(Beginning of Task input)
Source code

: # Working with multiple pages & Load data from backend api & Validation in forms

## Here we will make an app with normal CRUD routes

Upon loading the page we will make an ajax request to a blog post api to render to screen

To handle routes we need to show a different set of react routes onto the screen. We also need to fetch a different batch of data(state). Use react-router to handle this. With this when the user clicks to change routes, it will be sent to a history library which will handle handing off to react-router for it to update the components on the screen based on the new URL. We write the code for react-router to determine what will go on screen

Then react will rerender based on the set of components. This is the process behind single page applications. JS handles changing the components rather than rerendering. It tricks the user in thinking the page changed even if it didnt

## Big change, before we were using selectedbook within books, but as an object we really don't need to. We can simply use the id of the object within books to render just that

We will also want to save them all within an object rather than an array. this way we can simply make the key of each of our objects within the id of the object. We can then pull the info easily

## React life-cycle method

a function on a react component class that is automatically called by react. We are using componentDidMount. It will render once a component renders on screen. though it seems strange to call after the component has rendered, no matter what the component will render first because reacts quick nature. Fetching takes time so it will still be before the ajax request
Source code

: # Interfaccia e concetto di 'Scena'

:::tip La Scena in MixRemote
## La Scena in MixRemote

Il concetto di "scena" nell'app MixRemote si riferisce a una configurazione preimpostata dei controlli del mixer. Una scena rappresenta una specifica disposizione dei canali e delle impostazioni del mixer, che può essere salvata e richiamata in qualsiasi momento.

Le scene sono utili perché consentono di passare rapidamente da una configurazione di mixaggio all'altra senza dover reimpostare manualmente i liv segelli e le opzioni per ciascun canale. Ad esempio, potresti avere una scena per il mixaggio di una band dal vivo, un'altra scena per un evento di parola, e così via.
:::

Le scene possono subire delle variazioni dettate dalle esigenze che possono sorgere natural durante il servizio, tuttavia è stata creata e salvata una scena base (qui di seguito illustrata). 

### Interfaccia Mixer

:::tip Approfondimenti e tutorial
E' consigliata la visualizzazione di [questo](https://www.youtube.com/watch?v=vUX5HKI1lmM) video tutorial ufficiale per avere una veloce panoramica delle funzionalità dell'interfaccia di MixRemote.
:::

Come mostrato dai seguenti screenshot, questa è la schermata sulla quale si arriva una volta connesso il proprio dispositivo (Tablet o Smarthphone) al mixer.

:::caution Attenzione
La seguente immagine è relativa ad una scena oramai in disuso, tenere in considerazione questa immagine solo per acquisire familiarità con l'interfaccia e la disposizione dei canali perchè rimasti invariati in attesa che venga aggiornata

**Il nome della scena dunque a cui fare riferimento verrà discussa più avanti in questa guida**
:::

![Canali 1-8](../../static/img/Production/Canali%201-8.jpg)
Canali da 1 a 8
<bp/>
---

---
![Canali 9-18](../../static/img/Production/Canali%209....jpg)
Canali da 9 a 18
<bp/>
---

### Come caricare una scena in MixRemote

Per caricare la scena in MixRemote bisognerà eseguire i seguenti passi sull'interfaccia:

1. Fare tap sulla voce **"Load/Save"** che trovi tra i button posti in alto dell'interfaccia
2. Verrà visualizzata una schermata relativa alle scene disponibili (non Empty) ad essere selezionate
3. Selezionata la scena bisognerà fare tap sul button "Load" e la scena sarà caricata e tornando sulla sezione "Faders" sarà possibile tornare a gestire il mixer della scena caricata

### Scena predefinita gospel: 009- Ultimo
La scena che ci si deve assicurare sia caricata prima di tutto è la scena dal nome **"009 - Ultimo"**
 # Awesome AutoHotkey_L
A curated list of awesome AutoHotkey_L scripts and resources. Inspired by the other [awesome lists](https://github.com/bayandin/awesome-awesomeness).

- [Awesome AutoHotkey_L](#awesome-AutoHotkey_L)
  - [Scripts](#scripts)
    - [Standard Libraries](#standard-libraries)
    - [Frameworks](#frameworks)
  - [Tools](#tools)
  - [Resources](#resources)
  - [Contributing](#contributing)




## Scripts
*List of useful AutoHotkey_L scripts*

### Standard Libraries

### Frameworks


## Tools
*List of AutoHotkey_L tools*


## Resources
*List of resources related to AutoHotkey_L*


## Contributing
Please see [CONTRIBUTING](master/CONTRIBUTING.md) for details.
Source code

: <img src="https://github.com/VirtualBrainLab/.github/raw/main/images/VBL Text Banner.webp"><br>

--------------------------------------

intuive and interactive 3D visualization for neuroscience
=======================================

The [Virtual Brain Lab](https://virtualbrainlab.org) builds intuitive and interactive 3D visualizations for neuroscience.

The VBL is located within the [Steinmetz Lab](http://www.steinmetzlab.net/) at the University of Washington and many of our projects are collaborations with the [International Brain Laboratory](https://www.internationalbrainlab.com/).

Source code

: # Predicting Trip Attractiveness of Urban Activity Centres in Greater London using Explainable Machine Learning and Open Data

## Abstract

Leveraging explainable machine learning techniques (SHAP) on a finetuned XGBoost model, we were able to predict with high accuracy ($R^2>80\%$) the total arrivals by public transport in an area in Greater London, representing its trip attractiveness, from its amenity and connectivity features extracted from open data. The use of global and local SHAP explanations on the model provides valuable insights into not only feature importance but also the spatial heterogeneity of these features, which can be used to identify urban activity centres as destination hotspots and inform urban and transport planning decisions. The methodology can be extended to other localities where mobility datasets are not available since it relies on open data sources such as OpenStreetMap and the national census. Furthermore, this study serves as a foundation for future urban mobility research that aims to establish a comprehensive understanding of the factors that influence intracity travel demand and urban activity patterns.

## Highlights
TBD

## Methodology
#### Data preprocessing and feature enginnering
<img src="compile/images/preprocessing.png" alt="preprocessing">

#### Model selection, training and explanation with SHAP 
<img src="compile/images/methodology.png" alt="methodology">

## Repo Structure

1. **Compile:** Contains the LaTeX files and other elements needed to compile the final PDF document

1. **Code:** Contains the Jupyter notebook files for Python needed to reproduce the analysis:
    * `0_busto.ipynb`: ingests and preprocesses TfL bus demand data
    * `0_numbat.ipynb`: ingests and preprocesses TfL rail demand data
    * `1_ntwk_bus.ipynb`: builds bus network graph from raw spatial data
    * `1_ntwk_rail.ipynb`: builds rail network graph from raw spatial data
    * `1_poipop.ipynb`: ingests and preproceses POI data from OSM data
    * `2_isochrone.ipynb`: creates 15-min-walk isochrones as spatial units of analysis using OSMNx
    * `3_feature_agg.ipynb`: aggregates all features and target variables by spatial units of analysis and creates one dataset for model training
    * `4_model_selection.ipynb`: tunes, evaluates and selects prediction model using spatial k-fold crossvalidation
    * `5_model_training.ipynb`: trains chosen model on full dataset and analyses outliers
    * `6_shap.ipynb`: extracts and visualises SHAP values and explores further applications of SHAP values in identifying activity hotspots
(End of Task input)
**Prompt**: Scan the data above line by line. Please say how many lines hold the word "caricare", and give only that number.

**Result for this exercise**: 2